Dataset excerpts |
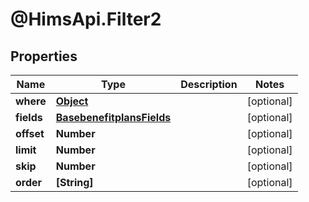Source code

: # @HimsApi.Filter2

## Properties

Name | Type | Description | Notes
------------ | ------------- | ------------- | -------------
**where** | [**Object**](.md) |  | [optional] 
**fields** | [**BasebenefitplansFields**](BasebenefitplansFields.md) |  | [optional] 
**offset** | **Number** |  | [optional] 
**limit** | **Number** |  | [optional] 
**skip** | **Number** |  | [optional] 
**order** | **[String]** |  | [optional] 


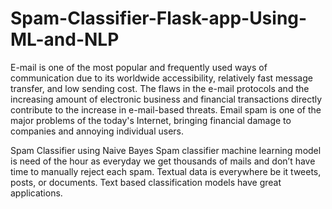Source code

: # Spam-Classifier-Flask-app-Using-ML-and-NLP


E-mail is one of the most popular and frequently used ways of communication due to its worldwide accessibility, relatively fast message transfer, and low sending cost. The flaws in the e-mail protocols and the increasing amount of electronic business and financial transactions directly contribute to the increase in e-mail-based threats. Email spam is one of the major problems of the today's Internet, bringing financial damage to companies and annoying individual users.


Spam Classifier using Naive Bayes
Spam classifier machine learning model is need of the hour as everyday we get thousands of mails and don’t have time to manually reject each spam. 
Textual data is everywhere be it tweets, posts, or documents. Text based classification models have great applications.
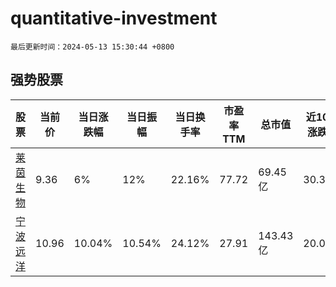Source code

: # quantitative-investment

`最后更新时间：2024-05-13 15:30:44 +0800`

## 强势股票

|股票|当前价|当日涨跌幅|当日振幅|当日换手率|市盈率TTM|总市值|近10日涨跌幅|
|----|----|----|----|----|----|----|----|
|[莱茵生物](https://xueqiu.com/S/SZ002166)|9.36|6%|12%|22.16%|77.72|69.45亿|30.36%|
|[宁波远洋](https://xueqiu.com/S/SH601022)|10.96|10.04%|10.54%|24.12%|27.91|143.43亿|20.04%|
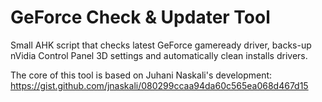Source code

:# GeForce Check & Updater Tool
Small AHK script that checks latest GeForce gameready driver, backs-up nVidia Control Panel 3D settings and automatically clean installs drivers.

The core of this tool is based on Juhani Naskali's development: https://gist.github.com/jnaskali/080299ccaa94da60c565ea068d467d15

==

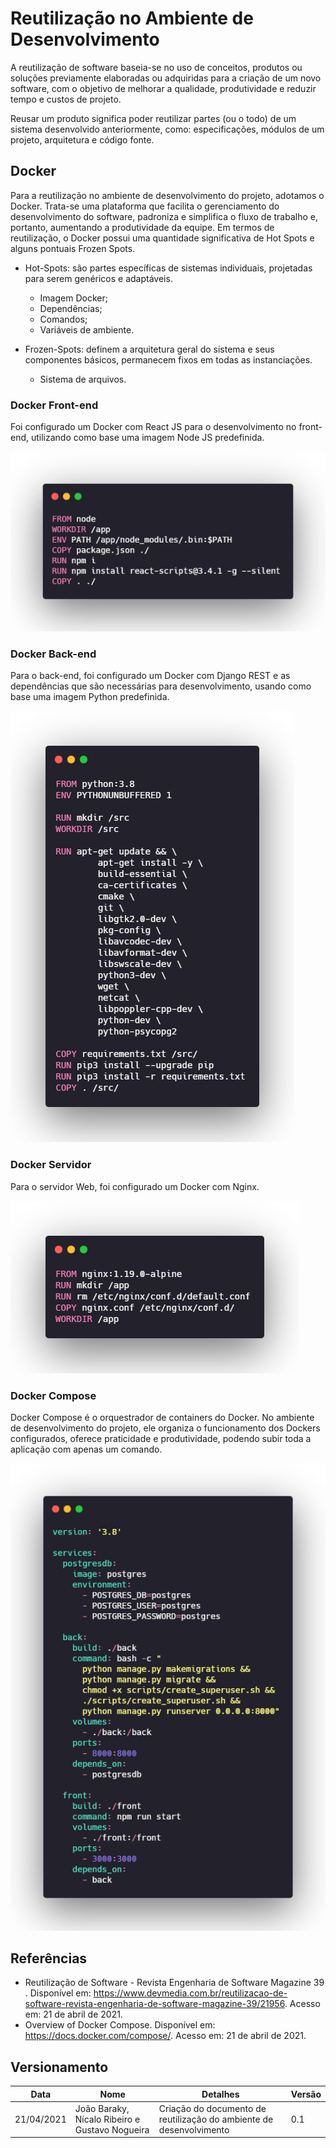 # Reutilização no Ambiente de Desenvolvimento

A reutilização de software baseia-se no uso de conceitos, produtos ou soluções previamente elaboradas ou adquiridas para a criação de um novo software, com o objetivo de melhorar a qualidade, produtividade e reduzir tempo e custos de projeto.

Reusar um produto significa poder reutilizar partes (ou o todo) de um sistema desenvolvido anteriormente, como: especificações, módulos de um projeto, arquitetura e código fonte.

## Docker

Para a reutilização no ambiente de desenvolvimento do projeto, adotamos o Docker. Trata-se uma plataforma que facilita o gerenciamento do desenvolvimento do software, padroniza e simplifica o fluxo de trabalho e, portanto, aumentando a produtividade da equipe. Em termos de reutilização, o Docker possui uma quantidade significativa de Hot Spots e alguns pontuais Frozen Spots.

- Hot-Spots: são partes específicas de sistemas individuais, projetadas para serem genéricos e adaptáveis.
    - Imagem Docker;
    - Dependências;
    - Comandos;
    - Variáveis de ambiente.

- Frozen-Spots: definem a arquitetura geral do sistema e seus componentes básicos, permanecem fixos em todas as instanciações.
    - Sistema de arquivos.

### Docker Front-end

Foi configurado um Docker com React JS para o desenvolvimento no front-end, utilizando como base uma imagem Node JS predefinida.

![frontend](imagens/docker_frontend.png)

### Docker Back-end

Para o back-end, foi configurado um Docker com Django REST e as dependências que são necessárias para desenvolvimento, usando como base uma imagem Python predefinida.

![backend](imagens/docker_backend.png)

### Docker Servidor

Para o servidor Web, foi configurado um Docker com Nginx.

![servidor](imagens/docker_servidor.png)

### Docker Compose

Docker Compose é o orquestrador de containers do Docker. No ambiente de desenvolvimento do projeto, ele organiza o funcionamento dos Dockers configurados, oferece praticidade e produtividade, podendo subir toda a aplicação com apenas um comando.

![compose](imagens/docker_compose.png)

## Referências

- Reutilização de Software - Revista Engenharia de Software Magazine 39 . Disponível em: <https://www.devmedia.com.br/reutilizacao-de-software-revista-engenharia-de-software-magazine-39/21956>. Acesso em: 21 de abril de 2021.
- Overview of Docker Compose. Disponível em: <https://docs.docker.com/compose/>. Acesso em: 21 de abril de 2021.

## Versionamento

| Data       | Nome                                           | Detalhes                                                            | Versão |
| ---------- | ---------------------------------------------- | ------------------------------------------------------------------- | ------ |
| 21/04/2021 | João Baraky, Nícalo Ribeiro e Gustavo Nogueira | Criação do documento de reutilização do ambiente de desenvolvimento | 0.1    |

Task description | Could you reproduce exactly the lines of the entries above, from the one with "Foi configurado um Docker com React" through the one with "### Docker Back-end", and nothing else?

Problem solution |
Foi configurado um Docker com React JS para o desenvolvimento no front-end, utilizando como base uma imagem Node JS predefinida.

![frontend](imagens/docker_frontend.png)

### Docker Back-end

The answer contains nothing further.